Data provided:
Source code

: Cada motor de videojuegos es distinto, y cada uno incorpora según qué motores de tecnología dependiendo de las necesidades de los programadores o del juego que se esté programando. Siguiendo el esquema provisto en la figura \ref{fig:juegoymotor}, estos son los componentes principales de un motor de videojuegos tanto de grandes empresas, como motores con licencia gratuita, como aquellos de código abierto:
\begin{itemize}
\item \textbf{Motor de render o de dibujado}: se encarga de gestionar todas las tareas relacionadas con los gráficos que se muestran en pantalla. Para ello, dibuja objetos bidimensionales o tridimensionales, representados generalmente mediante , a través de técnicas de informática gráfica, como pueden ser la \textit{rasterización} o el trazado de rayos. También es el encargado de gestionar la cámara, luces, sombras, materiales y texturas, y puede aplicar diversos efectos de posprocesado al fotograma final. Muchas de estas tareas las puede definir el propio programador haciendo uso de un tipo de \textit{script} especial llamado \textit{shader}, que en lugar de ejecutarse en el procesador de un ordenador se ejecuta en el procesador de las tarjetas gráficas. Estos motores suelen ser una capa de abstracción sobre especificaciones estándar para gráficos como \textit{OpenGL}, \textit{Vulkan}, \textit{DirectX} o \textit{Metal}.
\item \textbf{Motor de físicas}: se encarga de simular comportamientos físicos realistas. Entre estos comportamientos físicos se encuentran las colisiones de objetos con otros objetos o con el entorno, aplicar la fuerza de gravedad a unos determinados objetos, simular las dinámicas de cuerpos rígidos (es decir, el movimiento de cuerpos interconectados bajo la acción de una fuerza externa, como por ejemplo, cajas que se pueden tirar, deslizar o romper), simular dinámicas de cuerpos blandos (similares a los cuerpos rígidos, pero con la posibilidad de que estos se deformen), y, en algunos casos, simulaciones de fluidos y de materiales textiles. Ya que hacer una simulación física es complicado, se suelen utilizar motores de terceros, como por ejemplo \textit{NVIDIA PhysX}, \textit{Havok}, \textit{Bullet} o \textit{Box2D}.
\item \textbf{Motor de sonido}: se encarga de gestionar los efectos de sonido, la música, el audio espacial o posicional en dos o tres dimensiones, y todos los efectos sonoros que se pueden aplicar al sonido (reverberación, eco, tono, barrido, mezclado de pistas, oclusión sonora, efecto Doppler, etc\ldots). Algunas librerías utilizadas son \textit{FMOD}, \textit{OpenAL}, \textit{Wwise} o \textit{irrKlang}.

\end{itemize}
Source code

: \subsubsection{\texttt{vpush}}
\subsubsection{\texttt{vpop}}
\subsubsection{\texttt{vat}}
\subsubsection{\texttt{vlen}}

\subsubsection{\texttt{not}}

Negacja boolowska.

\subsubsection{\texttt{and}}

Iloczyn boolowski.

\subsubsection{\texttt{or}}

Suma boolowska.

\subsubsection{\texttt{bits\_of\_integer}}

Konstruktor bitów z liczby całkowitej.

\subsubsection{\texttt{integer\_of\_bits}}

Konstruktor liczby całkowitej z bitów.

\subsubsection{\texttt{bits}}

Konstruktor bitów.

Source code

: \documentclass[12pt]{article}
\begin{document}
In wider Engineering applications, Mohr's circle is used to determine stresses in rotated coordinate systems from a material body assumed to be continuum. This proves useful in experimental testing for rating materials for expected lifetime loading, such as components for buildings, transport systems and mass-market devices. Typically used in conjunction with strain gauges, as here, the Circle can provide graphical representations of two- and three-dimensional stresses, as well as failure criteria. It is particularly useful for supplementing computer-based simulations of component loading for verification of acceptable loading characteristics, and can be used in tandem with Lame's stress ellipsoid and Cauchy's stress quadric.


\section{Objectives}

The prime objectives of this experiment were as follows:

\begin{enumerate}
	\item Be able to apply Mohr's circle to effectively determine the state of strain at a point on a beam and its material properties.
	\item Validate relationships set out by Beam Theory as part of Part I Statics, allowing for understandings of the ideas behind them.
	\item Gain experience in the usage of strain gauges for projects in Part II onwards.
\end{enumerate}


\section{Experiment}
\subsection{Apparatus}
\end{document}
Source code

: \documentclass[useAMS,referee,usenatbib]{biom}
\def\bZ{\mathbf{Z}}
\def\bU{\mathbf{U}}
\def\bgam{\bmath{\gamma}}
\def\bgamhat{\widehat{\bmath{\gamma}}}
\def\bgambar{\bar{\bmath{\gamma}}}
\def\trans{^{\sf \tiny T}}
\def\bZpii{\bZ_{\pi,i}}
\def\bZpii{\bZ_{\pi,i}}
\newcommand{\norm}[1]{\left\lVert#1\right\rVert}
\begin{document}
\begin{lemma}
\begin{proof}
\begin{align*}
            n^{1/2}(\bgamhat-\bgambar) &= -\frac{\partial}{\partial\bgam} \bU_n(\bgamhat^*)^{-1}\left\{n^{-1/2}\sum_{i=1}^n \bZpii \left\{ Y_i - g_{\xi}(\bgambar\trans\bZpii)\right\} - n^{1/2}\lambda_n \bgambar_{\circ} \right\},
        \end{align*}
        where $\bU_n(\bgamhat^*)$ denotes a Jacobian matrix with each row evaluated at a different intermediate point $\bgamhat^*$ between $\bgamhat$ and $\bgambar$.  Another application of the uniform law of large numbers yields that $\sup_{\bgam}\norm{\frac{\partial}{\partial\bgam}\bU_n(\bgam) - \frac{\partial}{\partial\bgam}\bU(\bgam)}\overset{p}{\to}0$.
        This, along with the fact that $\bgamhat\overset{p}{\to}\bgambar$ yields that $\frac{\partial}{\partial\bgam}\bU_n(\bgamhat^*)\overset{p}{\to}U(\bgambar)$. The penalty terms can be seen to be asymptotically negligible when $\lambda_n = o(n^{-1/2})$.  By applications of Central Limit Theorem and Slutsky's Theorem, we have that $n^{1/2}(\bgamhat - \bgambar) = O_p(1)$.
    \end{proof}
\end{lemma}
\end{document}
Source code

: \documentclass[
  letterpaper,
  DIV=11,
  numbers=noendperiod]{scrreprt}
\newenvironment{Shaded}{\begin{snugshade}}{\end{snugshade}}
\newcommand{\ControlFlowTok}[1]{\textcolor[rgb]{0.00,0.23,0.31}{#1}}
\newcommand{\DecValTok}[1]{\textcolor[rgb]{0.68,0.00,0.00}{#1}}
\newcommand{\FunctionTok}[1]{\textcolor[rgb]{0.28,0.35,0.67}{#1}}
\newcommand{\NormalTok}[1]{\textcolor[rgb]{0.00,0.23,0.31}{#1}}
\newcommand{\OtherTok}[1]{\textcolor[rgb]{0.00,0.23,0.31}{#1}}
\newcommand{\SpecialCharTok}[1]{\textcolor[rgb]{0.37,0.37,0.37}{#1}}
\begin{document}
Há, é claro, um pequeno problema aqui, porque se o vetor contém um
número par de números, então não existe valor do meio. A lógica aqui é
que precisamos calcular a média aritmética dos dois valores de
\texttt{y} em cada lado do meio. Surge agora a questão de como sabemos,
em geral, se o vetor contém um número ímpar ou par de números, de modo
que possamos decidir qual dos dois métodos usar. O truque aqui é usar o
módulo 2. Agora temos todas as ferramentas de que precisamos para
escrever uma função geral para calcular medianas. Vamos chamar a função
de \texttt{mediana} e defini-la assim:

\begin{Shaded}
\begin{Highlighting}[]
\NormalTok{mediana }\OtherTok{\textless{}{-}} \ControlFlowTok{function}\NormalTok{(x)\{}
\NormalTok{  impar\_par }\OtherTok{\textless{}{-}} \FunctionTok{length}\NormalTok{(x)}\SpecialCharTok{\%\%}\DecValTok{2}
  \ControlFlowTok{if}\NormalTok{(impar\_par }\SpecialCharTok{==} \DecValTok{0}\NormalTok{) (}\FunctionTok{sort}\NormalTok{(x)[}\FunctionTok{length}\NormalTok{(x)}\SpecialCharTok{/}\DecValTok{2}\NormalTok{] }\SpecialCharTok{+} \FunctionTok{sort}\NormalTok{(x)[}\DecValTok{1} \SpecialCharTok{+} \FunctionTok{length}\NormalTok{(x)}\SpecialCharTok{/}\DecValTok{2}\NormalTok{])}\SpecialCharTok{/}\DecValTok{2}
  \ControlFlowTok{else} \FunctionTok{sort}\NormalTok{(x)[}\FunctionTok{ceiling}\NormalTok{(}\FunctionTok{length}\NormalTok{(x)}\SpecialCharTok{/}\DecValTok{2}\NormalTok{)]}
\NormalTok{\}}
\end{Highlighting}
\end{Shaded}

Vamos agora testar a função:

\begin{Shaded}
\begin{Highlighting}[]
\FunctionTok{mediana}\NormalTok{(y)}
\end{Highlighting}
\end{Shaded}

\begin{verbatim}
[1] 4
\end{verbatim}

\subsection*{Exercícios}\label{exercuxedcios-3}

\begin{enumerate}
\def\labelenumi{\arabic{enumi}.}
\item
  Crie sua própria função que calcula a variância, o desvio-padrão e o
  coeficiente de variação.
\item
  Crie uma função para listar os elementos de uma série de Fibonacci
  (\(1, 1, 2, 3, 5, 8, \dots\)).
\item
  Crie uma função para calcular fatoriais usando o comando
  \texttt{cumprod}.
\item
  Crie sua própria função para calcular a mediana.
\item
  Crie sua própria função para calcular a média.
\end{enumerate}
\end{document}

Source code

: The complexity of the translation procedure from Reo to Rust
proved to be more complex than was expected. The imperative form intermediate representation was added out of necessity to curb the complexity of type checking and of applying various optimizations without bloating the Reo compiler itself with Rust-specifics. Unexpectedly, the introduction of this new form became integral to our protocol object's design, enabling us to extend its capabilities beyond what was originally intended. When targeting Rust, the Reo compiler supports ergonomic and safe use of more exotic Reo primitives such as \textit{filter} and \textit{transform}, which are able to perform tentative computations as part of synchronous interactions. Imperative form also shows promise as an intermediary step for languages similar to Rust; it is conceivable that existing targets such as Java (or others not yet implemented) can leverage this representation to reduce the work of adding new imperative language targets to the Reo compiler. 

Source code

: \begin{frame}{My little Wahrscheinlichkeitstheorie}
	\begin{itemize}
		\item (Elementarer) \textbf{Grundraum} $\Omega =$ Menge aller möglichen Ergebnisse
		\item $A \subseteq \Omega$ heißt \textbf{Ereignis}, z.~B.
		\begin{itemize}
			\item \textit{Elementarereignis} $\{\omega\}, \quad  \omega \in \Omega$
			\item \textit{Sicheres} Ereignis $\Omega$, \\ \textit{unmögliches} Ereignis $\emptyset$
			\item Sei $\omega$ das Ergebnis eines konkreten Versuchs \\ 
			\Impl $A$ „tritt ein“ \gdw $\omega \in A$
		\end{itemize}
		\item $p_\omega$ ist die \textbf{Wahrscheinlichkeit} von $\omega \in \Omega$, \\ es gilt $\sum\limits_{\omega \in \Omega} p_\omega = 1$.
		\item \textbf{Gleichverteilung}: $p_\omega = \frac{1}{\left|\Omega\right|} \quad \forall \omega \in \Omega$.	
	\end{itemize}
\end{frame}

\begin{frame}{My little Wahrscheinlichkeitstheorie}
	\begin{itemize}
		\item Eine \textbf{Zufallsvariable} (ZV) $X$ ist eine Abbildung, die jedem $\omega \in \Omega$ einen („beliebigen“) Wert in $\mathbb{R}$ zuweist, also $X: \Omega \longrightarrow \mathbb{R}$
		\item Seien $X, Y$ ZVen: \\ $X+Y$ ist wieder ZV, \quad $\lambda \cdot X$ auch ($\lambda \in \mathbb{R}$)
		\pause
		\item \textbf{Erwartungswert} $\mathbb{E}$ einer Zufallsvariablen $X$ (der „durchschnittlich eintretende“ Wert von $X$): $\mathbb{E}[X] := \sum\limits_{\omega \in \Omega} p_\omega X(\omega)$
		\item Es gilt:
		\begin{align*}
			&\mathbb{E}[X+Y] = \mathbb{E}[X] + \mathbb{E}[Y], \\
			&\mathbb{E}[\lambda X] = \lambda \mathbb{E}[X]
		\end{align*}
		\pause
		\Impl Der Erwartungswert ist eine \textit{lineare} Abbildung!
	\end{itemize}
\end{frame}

What you need to do: Scan the listing for the string "geral", then copy every line where it appears.

Written solution:
em geral, se o vetor contém um número ímpar ou par de números, de modo
escrever uma função geral para calcular medianas. Vamos chamar a função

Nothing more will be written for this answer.